Aim of the exercise -
The whole set of entries is to be restated word for word.

(Supplied material begins)

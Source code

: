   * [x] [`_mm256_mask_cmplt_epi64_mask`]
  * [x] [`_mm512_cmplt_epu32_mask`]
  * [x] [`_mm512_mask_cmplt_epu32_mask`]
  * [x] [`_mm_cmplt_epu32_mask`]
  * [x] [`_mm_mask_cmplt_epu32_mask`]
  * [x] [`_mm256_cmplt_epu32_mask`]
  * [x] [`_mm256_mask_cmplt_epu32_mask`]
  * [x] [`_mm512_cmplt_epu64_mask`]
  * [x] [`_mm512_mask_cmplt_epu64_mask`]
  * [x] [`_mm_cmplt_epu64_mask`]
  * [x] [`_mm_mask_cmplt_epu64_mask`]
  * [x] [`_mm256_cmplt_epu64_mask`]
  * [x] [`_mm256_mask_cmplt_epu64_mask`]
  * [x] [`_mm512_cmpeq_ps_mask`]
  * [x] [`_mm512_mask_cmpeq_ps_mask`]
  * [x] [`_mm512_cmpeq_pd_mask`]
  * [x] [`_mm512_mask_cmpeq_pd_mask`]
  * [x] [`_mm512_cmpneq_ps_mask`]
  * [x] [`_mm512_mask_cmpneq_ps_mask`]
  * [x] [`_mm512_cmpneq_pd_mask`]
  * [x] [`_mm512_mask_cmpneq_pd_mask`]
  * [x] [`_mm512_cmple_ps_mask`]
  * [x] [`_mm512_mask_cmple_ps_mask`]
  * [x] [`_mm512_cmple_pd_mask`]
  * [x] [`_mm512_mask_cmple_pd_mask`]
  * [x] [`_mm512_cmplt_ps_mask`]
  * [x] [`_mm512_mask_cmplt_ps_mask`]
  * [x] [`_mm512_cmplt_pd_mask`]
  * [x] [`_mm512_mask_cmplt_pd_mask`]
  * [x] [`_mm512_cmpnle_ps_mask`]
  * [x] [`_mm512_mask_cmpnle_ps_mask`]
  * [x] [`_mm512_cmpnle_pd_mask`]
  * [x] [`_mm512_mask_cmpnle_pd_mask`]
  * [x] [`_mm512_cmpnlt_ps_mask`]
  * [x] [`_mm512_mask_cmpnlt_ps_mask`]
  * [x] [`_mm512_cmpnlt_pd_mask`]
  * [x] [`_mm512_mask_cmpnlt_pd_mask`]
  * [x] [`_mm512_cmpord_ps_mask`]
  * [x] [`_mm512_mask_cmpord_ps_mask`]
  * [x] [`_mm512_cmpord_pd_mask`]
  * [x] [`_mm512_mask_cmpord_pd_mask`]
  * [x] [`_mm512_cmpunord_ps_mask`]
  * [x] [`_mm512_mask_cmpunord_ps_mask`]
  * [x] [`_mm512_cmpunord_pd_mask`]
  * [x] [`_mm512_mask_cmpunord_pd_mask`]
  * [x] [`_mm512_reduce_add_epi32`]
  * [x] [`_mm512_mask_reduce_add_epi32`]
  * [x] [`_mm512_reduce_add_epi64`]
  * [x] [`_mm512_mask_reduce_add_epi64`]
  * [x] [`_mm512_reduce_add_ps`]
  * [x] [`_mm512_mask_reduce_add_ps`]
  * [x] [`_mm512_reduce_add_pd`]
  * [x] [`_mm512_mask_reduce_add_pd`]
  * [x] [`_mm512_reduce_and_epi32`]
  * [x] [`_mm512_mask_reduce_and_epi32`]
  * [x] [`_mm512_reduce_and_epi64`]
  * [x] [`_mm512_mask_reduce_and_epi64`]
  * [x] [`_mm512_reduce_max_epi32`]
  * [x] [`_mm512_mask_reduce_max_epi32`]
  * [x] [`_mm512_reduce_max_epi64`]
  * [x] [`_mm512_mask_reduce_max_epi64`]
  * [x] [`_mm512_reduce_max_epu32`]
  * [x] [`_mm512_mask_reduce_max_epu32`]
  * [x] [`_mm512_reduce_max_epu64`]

(Supplied material ends)

Result of the exercise -
Source code

:   * [x] [`_mm256_mask_cmplt_epi64_mask`]
  * [x] [`_mm512_cmplt_epu32_mask`]
  * [x] [`_mm512_mask_cmplt_epu32_mask`]
  * [x] [`_mm_cmplt_epu32_mask`]
  * [x] [`_mm_mask_cmplt_epu32_mask`]
  * [x] [`_mm256_cmplt_epu32_mask`]
  * [x] [`_mm256_mask_cmplt_epu32_mask`]
  * [x] [`_mm512_cmplt_epu64_mask`]
  * [x] [`_mm512_mask_cmplt_epu64_mask`]
  * [x] [`_mm_cmplt_epu64_mask`]
  * [x] [`_mm_mask_cmplt_epu64_mask`]
  * [x] [`_mm256_cmplt_epu64_mask`]
  * [x] [`_mm256_mask_cmplt_epu64_mask`]
  * [x] [`_mm512_cmpeq_ps_mask`]
  * [x] [`_mm512_mask_cmpeq_ps_mask`]
  * [x] [`_mm512_cmpeq_pd_mask`]
  * [x] [`_mm512_mask_cmpeq_pd_mask`]
  * [x] [`_mm512_cmpneq_ps_mask`]
  * [x] [`_mm512_mask_cmpneq_ps_mask`]
  * [x] [`_mm512_cmpneq_pd_mask`]
  * [x] [`_mm512_mask_cmpneq_pd_mask`]
  * [x] [`_mm512_cmple_ps_mask`]
  * [x] [`_mm512_mask_cmple_ps_mask`]
  * [x] [`_mm512_cmple_pd_mask`]
  * [x] [`_mm512_mask_cmple_pd_mask`]
  * [x] [`_mm512_cmplt_ps_mask`]
  * [x] [`_mm512_mask_cmplt_ps_mask`]
  * [x] [`_mm512_cmplt_pd_mask`]
  * [x] [`_mm512_mask_cmplt_pd_mask`]
  * [x] [`_mm512_cmpnle_ps_mask`]
  * [x] [`_mm512_mask_cmpnle_ps_mask`]
  * [x] [`_mm512_cmpnle_pd_mask`]
  * [x] [`_mm512_mask_cmpnle_pd_mask`]
  * [x] [`_mm512_cmpnlt_ps_mask`]
  * [x] [`_mm512_mask_cmpnlt_ps_mask`]
  * [x] [`_mm512_cmpnlt_pd_mask`]
  * [x] [`_mm512_mask_cmpnlt_pd_mask`]
  * [x] [`_mm512_cmpord_ps_mask`]
  * [x] [`_mm512_mask_cmpord_ps_mask`]
  * [x] [`_mm512_cmpord_pd_mask`]
  * [x] [`_mm512_mask_cmpord_pd_mask`]
  * [x] [`_mm512_cmpunord_ps_mask`]
  * [x] [`_mm512_mask_cmpunord_ps_mask`]
  * [x] [`_mm512_cmpunord_pd_mask`]
  * [x] [`_mm512_mask_cmpunord_pd_mask`]
  * [x] [`_mm512_reduce_add_epi32`]
  * [x] [`_mm512_mask_reduce_add_epi32`]
  * [x] [`_mm512_reduce_add_epi64`]
  * [x] [`_mm512_mask_reduce_add_epi64`]
  * [x] [`_mm512_reduce_add_ps`]
  * [x] [`_mm512_mask_reduce_add_ps`]
  * [x] [`_mm512_reduce_add_pd`]
  * [x] [`_mm512_mask_reduce_add_pd`]
  * [x] [`_mm512_reduce_and_epi32`]
  * [x] [`_mm512_mask_reduce_and_epi32`]
  * [x] [`_mm512_reduce_and_epi64`]
  * [x] [`_mm512_mask_reduce_and_epi64`]
  * [x] [`_mm512_reduce_max_epi32`]
  * [x] [`_mm512_mask_reduce_max_epi32`]
  * [x] [`_mm512_reduce_max_epi64`]
  * [x] [`_mm512_mask_reduce_max_epi64`]
  * [x] [`_mm512_reduce_max_epu32`]
  * [x] [`_mm512_mask_reduce_max_epu32`]
  * [x] [`_mm512_reduce_max_epu64`]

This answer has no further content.